Unsere Koffer wurden gefüllt mit mehreren Kilo Katzenfutter für die Hauskatzen unserer Gastfamilien, Unmengen Verbandsmaterial für die neue Krankenstation, Süßigkeiten, 100 Zahnbürsten samt Zahnpasta für die Kinder und einem Zahnputzkrokodil. Wir planten, mit den Schülern der Sunbeam Schule ein Prophylaxeprogramm durchzuführen.
Am Flughafen in Accra empfing uns die Hitze der afrikanischen Sonne, die sich für die gesamte Dauer unseres Aufenthaltes hinter einem Schleier aus Wüstenstaub, Autoabgasen und Müllverbrennungsdünsten verbarg. Überall stank es nach verbranntem Plastik und fehlender Kanalisation. Wir waren fassungslos angesichts des Mülls und verstanden nicht, wie Menschen so leben können.

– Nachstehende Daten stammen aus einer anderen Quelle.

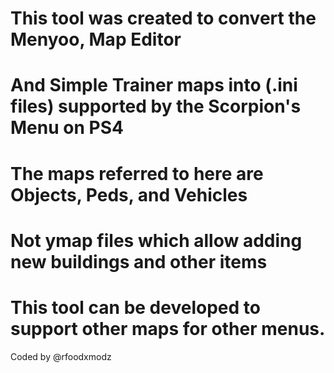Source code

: # This tool was created to convert the Menyoo, Map Editor
# And Simple Trainer maps into (.ini files) supported by the Scorpion's Menu on PS4
# The maps referred to here are Objects, Peds, and Vehicles
# Not ymap files which allow adding new buildings and other items
# This tool can be developed to support other maps for other menus.

Coded by @rfoodxmodz
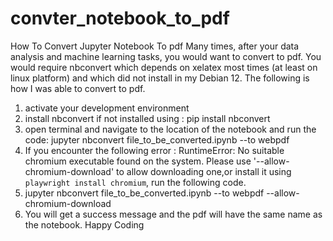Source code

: # convter_notebook_to_pdf
How To Convert Jupyter Notebook To pdf
Many times, after your data analysis and machine learning tasks, you would want to convert to pdf. You would require nbconvert which depends on xelatex most times (at least on linux platform) and which did not install in my Debian 12.
The following is how I was able to convert to pdf. 
1. activate your development environment
2. install nbconvert if not installed using : pip install nbconvert
3. open terminal and navigate to the location of the notebook and run the code: jupyter nbconvert file_to_be_converted.ipynb --to webpdf
4. If you encounter the following error : RuntimeError: No suitable chromium executable found on the system. Please use '--allow-chromium-download' to allow downloading one,or install it using `playwright install chromium`, run the following code. 
5. jupyter nbconvert file_to_be_converted.ipynb --to webpdf --allow-chromium-download
6. You will get a success message and the pdf will have the same name as the notebook.
Happy Coding 
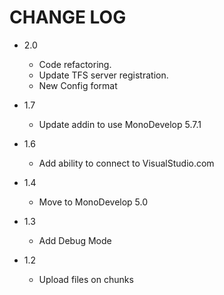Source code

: CHANGE LOG
==========
* 2.0
    - Code refactoring.
    - Update TFS server registration.
    - New Config format
* 1.7
    - Update addin to use MonoDevelop 5.7.1

* 1.6
    - Add ability to connect to VisualStudio.com

* 1.4
    - Move to MonoDevelop 5.0

* 1.3
    - Add Debug Mode

* 1.2
    - Upload files on chunks
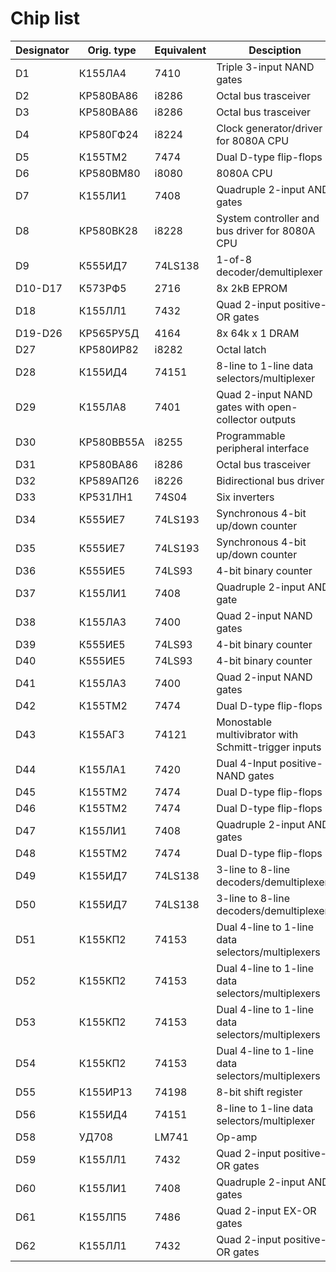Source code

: # Chip list

| Designator | Orig. type | Equivalent | Desciption                                           |
| ---------- | ---------- | ---------- | ---------------------------------------------------- |
| D1         | К155ЛА4    | 7410       | Triple 3-input NAND gates                            |
| D2         | КР580ВА86  | i8286      | Octal bus trasceiver                                 |
| D3         | КР580ВА86  | i8286      | Octal bus trasceiver                                 |
| D4         | КР580ГФ24  | i8224      | Clock generator/driver for 8080A CPU                 |
| D5         | К155ТМ2    | 7474       | Dual D-type flip-flops                               |
| D6         | КР580ВМ80  | i8080      | 8080A CPU                                            |
| D7         | К155ЛИ1    | 7408       | Quadruple 2-input AND gates                          |
| D8         | КР580ВК28  | i8228      | System controller and bus driver for 8080A CPU       |
| D9         | К555ИД7    | 74LS138    | 1-of-8 decoder/demultiplexer                         |
| D10-D17    | К573РФ5    | 2716       | 8x 2kB EPROM                                         |
| D18        | К155ЛЛ1    | 7432       | Quad 2-input positive-OR gates                       |
| D19-D26    | КР565РУ5Д  | 4164       | 8x 64k x 1 DRAM                                      |
| D27        | КР580ИР82  | i8282      | Octal latch                                          |
| D28        | К155ИД4    | 74151      | 8-line to 1-line data selectors/multiplexer          |
| D29        | К155ЛА8    | 7401       | Quad 2-input NAND gates with open-collector outputs  |
| D30        | КР580ВВ55А | i8255      | Programmable peripheral interface                    |
| D31        | КР580ВА86  | i8286      | Octal bus trasceiver                                 |
| D32        | КР589АП26  | i8226      | Bidirectional bus driver                             |
| D33        | КР531ЛН1   | 74S04      | Six inverters                                        |
| D34        | К555ИЕ7    | 74LS193    | Synchronous 4-bit up/down counter                    |
| D35        | К555ИЕ7    | 74LS193    | Synchronous 4-bit up/down counter                    |
| D36        | К555ИЕ5    | 74LS93     | 4-bit binary counter                                 |
| D37        | К155ЛИ1    | 7408       | Quadruple 2-input AND gate                           |
| D38        | К155ЛА3    | 7400       | Quad 2-input NAND gates                              |
| D39        | К555ИЕ5    | 74LS93     | 4-bit binary counter                                 |
| D40        | К555ИЕ5    | 74LS93     | 4-bit binary counter                                 |
| D41        | К155ЛА3    | 7400       | Quad 2-input NAND gates                              |
| D42        | К155ТМ2    | 7474       | Dual D-type flip-flops                               |
| D43        | К155АГ3    | 74121      | Monostable multivibrator with Schmitt-trigger inputs |
| D44        | К155ЛА1    | 7420       | Dual 4-Input positive-NAND gates                     |
| D45        | К155ТМ2    | 7474       | Dual D-type flip-flops                               |
| D46        | К155ТМ2    | 7474       | Dual D-type flip-flops                               |
| D47        | К155ЛИ1    | 7408       | Quadruple 2-input AND gates                          |
| D48        | К155ТМ2    | 7474       | Dual D-type flip-flops                               |
| D49        | К155ИД7    | 74LS138    | 3-line to 8-line decoders/demultiplexers             |
| D50        | К155ИД7    | 74LS138    | 3-line to 8-line decoders/demultiplexers             |
| D51        | К155КП2    | 74153      | Dual 4-line to 1-line data selectors/multiplexers    |
| D52        | К155КП2    | 74153      | Dual 4-line to 1-line data selectors/multiplexers    |
| D53        | К155КП2    | 74153      | Dual 4-line to 1-line data selectors/multiplexers    |
| D54        | К155КП2    | 74153      | Dual 4-line to 1-line data selectors/multiplexers    |
| D55        | К155ИР13   | 74198      | 8-bit shift register                                 |
| D56        | К155ИД4    | 74151      | 8-line to 1-line data selectors/multiplexer          |
| D58        | УД708      | LM741      | Op-amp                                               |
| D59        | К155ЛЛ1    | 7432       | Quad 2-input positive-OR gates                       |
| D60        | К155ЛИ1    | 7408       | Quadruple 2-input AND gates                          |
| D61        | К155ЛП5    | 7486       | Quad 2-input EX-OR gates                             |
| D62        | К155ЛЛ1    | 7432       | Quad 2-input positive-OR gates                       |

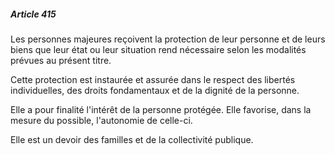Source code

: ##### Article 415

Les personnes majeures reçoivent la protection de leur personne et de leurs biens que leur état ou leur situation rend nécessaire selon les modalités prévues au présent titre.

Cette protection est instaurée et assurée dans le respect des libertés individuelles, des droits fondamentaux et de la dignité de la personne.

Elle a pour finalité l'intérêt de la personne protégée. Elle favorise, dans la mesure du possible, l'autonomie de celle-ci.

Elle est un devoir des familles et de la collectivité publique.

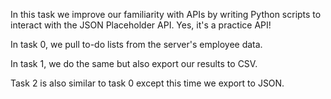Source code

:In this task we improve our familiarity with APIs by writing Python scripts
to interact with the JSON Placeholder API. Yes, it's a practice API!

In task 0, we pull to-do lists from the server's employee data.

In task 1, we do the same but also export our results to CSV.

Task 2 is also similar to task 0 except this time we export to JSON.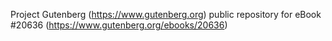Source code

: Project Gutenberg (https://www.gutenberg.org) public repository for eBook #20636 (https://www.gutenberg.org/ebooks/20636)
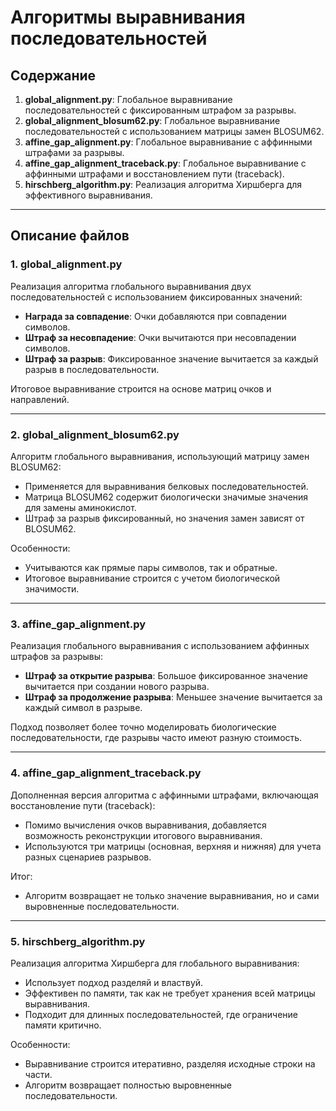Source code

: # Алгоритмы выравнивания последовательностей

## Содержание

1. **global_alignment.py**: Глобальное выравнивание последовательностей с фиксированным штрафом за разрывы.
2. **global_alignment_blosum62.py**: Глобальное выравнивание последовательностей с использованием матрицы замен BLOSUM62.
3. **affine_gap_alignment.py**: Глобальное выравнивание с аффинными штрафами за разрывы.
4. **affine_gap_alignment_traceback.py**: Глобальное выравнивание с аффинными штрафами и восстановлением пути (traceback).
5. **hirschberg_algorithm.py**: Реализация алгоритма Хиршберга для эффективного выравнивания.

---

## Описание файлов

### 1. global_alignment.py
Реализация алгоритма глобального выравнивания двух последовательностей с использованием фиксированных значений:
- **Награда за совпадение**: Очки добавляются при совпадении символов.
- **Штраф за несовпадение**: Очки вычитаются при несовпадении символов.
- **Штраф за разрыв**: Фиксированное значение вычитается за каждый разрыв в последовательности.

Итоговое выравнивание строится на основе матриц очков и направлений.

---

### 2. global_alignment_blosum62.py
Алгоритм глобального выравнивания, использующий матрицу замен BLOSUM62:
- Применяется для выравнивания белковых последовательностей.
- Матрица BLOSUM62 содержит биологически значимые значения для замены аминокислот.
- Штраф за разрыв фиксированный, но значения замен зависят от BLOSUM62.

Особенности:
- Учитываются как прямые пары символов, так и обратные.
- Итоговое выравнивание строится с учетом биологической значимости.

---

### 3. affine_gap_alignment.py
Реализация глобального выравнивания с использованием аффинных штрафов за разрывы:
- **Штраф за открытие разрыва**: Большое фиксированное значение вычитается при создании нового разрыва.
- **Штраф за продолжение разрыва**: Меньшее значение вычитается за каждый символ в разрыве.

Подход позволяет более точно моделировать биологические последовательности, где разрывы часто имеют разную стоимость.

---

### 4. affine_gap_alignment_traceback.py
Дополненная версия алгоритма с аффинными штрафами, включающая восстановление пути (traceback):
- Помимо вычисления очков выравнивания, добавляется возможность реконструкции итогового выравнивания.
- Используются три матрицы (основная, верхняя и нижняя) для учета разных сценариев разрывов.

Итог:
- Алгоритм возвращает не только значение выравнивания, но и сами выровненные последовательности.

---

### 5. hirschberg_algorithm.py
Реализация алгоритма Хиршберга для глобального выравнивания:
- Использует подход разделяй и властвуй.
- Эффективен по памяти, так как не требует хранения всей матрицы выравнивания.
- Подходит для длинных последовательностей, где ограничение памяти критично.

Особенности:
- Выравнивание строится итеративно, разделяя исходные строки на части.
- Алгоритм возвращает полностью выровненные последовательности.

Durch Karola Slany, die dieses Land seit 30 Jahren erlebt, bewohnt und bereist und ihren ghanaischen Mann Kay, der lange Zeit in Deutschland lebte, gewannen wir tiefe Einblicke in die Kultur und wirtschaftliche Situation der Ghanaen. So begannen wir zu verstehen, dass dieses Land nicht mit europäischen oder gar deutschen Maßstäben zu beurteilen ist. Wenn man im Leben noch nicht einmal einen Kaugummi in die Natur gespuckt hat, kann man natürlich nicht begreifen, wie man so achtlos seinen Müll wegwirft und ihn als Teil seiner Umwelt akzeptiert. Vor 20 Jahren wurde von Palmblättern und aus Kalebassen gegessen, die nach Gebrauch fallengelassen wurden und verrotteten. Jetzt isst man aus Einwegplastik. Plastik ist überall. Und wir verschiffen zudem unseren Müll in diese Länder, die nicht dafür ausgerüstet sind, in denen es keine Müllverbrennungsanlagen und kaum Recyclingunternehmen gibt.
Und mittendrin Menschen in ihrem täglichen Leben mit Hunger, Obdachlosigkeit, Alkoholismus und Gewalt, die plötzlich durch persönliche Begegnungen ein Gesicht und einen Namen bekommen. Man sucht in all diesem für uns so offensichtlichem Elend nach Hoffnung und erfährt eine außergewöhnliche Freundlichkeit und Gastfreundschaft, eine Akzeptanz des Andersseins, die in Deutschland seinesgleichen sucht.
Für uns war der Besuch an der Sunbeam Schule im wörtlichen Sinne ein Lichtstrahl, ein Moment der Erleuchtung. Wir wurden als Sponsoren mit einem extra einstudierten Programm mit verschiedenen traditionellen Tänzen und von hunderten lachenden Kindergesichtern begrüßt. Durch unser Zutun können wir Kindern in Ghana einen kindgerechten Alltag mit einer schulischen Ausbildung ermöglichen. Diese muss nicht zwangsweise in schön gestrichenen Klassenräumen und an digitalen Tafeln stattfinden. Wenn wir die Grenzen des Machbaren erkennen und akzeptieren, können wir auch innerhalb dieser Grenzen Großes bewirken. Für die Freude und Würde der Kinder.
Wir sind dankbar für diese Erfahrung. Nicht nur, weil wir jetzt wissen, dass Kokosnüsse eigentlich grün sind, dass man auch mit 3 Eimern Wasser sauber durch eine Woche kommt, dass Banku einfach besser mit der Hand gegessen werden sollte, dass schwarze Seife die weißesten Blusen macht und man Zähne auch mit einem Neemtreezweig putzen kann…, sondern weil wir gelernt haben, in scheinbarer Hoffnungslosigkeit immer ein lachendes Gesicht und ein buntes Kleid zu sehen.